Problem requirements:
Scan the records below for the word "historical". Copy each line where it appears.
───── The records
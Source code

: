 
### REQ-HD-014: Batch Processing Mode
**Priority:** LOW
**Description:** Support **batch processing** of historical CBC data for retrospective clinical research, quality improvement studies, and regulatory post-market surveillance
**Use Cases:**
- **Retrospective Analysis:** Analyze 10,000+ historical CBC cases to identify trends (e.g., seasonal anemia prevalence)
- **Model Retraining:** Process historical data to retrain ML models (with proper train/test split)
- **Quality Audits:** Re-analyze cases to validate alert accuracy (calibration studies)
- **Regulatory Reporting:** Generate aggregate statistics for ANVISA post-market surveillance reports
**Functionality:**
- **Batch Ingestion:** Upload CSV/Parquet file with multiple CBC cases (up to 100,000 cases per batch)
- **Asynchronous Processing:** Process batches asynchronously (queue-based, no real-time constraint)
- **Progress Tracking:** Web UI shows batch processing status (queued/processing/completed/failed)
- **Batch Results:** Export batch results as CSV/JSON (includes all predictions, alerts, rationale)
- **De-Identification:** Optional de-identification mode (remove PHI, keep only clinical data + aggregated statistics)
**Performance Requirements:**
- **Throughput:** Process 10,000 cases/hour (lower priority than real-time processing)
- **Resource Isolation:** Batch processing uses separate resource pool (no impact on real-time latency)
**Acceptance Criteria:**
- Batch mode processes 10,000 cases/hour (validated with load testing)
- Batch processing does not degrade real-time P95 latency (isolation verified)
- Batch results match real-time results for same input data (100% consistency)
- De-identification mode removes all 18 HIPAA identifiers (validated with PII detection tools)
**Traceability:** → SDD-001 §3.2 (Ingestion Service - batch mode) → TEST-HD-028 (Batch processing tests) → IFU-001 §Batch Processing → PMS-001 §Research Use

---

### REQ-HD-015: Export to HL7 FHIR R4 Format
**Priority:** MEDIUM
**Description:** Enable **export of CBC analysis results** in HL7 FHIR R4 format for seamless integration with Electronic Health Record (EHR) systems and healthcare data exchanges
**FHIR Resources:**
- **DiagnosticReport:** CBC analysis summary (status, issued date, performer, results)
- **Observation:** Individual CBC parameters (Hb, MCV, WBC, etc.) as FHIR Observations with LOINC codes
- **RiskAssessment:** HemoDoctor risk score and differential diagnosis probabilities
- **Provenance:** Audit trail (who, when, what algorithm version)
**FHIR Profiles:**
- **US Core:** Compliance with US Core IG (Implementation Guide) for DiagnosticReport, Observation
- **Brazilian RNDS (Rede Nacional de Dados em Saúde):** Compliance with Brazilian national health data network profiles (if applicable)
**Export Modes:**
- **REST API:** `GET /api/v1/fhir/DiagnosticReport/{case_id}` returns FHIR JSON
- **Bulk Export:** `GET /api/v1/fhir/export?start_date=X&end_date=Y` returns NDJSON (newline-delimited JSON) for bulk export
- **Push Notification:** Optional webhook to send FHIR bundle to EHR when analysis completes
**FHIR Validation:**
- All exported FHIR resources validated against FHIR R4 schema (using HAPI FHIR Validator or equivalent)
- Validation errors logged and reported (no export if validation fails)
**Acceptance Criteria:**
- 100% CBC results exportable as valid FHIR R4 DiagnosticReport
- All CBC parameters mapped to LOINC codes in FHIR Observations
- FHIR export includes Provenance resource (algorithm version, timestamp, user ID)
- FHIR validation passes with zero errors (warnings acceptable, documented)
──────────
Written response:
**Description:** Support **batch processing** of historical CBC data for retrospective clinical research, quality improvement studies, and regulatory post-market surveillance
- **Retrospective Analysis:** Analyze 10,000+ historical CBC cases to identify trends (e.g., seasonal anemia prevalence)
- **Model Retraining:** Process historical data to retrain ML models (with proper train/test split)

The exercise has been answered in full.